The time‐resolved TF networks show integration of LS‐related signaling (ERF054, WRKY28, WRKY45) with flowering signaling (AGL8, AGL2/SEP1) (Figure 9a). Most TFs that change expression during DILS change expression in the same direction at bolting time, for example, red edges leading to nodes with red labels (Figure 9a,b). This is also true for most potential novel early regulators of LS, which are the genes that are differentially expressed during DILS but are not in LSD 3.0 (nodes with white backgrounds with red or blue labels).

4. DISCUSSION

The goal of our study was to better understand the molecular connection between the vegetative‐reproductive transition and LS in Arabidopsis. We hypothesized that there are LS‐related gene expression changes associated with the bolting event. Using RNA‐seq, we generated a list of 398 bolting‐associated genes (BAGs). A total of 202 of these BAGs were present in the Leaf Senescence Database 3.0 (LSD 3.0), some of which may be responsible for temporally connecting LS to bolting time. We also identified 91 BAGs that are differentially expressed during dark‐induced leaf senescence (DILS) but are not present in the LSD 3.0. Further study of these 91 genes may reveal some novel early regulators of LS.
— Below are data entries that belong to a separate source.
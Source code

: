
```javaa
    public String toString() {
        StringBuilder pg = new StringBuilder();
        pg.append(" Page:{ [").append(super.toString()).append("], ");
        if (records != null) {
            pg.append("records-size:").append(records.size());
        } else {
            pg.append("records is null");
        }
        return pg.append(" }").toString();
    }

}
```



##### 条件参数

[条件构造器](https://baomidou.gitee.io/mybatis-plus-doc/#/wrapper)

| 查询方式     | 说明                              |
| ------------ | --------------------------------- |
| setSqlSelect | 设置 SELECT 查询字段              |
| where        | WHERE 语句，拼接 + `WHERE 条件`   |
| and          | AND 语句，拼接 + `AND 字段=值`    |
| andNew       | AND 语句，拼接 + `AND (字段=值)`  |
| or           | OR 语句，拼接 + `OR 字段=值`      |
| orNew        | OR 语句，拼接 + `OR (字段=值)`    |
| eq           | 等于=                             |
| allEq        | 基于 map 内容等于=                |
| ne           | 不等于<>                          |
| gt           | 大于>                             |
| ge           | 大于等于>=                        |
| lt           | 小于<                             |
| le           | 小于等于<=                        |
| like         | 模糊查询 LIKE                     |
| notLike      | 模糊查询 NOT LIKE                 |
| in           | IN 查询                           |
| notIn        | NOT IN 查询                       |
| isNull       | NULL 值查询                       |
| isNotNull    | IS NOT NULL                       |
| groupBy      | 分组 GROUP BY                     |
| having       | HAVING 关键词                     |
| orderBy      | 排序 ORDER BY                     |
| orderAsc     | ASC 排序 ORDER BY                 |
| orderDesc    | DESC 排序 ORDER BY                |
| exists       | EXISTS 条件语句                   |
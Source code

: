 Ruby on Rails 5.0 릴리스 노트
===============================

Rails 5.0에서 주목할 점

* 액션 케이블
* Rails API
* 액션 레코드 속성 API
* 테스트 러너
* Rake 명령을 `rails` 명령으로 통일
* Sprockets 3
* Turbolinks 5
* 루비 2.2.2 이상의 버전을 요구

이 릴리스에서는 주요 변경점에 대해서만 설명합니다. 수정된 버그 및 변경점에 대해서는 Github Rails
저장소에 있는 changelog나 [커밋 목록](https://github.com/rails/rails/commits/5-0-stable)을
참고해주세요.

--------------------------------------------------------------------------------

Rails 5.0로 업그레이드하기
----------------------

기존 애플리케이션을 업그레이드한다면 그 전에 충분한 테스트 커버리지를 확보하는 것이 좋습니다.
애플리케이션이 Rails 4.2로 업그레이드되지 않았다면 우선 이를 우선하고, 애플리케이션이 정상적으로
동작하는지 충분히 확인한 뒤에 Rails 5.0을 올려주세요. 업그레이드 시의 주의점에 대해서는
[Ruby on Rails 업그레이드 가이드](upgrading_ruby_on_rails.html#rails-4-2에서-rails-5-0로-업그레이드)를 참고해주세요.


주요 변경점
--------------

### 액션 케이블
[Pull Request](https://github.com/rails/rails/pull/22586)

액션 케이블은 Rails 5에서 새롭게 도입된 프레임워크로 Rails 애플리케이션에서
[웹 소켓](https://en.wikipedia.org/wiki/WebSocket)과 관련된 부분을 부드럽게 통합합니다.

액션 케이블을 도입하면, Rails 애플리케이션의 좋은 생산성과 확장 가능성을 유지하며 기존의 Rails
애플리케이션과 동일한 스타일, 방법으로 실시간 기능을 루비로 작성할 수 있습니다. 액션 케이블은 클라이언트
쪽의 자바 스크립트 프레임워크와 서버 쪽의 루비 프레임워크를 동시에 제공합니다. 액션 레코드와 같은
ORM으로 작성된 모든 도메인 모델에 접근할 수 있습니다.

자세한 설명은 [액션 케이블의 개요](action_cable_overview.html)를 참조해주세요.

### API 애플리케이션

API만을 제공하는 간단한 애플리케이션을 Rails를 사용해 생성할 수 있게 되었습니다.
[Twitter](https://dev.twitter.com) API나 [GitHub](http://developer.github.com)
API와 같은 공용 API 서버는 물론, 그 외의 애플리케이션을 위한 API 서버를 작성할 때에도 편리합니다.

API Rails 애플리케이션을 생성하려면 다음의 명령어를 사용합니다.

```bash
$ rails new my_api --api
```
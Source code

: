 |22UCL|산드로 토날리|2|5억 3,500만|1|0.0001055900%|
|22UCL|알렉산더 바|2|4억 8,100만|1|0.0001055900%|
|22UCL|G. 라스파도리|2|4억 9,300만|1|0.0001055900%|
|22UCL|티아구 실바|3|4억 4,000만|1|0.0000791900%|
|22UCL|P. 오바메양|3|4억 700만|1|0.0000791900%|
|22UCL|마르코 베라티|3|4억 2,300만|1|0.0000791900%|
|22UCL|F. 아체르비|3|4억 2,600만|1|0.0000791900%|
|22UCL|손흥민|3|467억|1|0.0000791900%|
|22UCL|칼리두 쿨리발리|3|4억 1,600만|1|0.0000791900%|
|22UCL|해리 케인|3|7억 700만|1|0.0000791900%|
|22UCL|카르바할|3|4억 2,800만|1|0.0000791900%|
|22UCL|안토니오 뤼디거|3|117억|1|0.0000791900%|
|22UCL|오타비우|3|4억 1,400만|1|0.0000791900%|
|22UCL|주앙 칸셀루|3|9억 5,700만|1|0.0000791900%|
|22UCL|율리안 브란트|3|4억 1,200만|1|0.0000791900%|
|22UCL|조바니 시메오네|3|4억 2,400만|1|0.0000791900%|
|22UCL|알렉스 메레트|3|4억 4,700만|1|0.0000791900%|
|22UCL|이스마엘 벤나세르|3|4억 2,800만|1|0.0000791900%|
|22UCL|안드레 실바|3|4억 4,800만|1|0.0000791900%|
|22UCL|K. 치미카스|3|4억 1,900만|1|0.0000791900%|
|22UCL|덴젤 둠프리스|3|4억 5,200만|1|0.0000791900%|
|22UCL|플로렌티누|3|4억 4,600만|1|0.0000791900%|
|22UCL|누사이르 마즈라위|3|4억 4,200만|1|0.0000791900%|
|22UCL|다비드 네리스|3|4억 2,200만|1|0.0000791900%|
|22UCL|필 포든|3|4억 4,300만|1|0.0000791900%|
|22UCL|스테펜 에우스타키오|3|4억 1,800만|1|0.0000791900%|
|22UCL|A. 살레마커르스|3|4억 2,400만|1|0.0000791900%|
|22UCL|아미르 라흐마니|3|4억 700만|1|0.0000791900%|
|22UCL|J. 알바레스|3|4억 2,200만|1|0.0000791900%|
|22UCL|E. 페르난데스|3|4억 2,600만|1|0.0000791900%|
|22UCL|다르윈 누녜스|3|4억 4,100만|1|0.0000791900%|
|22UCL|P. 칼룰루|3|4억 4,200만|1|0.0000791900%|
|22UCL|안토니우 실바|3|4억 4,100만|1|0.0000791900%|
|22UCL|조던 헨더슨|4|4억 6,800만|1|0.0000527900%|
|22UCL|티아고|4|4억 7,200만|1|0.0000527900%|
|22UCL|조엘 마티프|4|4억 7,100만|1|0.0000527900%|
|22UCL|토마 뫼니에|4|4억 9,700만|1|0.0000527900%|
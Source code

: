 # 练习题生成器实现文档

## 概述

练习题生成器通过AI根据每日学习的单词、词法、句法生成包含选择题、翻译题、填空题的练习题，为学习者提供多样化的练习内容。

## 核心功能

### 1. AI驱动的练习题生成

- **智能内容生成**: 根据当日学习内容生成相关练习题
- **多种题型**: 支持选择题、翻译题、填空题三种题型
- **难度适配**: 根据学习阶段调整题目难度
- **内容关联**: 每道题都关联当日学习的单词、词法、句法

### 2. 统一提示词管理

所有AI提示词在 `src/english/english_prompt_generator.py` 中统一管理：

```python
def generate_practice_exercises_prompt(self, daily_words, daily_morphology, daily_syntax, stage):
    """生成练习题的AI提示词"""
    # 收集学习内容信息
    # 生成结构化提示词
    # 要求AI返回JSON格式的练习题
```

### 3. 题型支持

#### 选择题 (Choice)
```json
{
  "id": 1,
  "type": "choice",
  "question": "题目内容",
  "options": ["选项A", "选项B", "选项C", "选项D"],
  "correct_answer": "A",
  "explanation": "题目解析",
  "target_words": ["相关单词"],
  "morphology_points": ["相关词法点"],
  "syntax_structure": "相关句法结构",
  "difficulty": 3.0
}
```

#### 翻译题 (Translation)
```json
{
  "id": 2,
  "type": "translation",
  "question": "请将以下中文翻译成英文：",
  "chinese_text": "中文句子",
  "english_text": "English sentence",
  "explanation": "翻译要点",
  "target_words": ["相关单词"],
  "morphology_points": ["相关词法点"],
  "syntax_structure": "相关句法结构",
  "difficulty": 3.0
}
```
4.1. atx1,3,4 Triple‐mutant phenotypes

By mutating ATX genes, we engendered early flowering by altering the expression of known flowering time regulators FLC, SOC1, and FT. The small change in flowering time (5–7 days) was advantageous compared to studying an extreme flowering time phenotype that could have added a prolonged age bias to the experiment. Furthermore, we could not use stress‐induced early flowering of WT because stress and LS signaling overlap. atx1,3,4 TM mutants show no visible signs of stress or other developmental defects prior to or after bolting.

By overlapping the results between two separate atx1,3,4 isolates, TM1 and TM2, we reduced the probability of false discoveries. Early flowering has been reported in other atx mutants (Berr et al., 2015; Yun et al., 2012), which is consistent with our findings. Chen et al isolated an (atx3, atx4, atx5) triple mutant but did not report a change in flowering time or LS (Chen, Luo, et al., 2017). The five ATX enzymes are classified into two clades (ATX1 and ATX2) and (ATX3, ATX4, and ATX5), thus, their genetic divergence may explain the difference in phenotypes between the (atx1 atx3 atx4) and the (axt3 atx4 atx5) triple mutants.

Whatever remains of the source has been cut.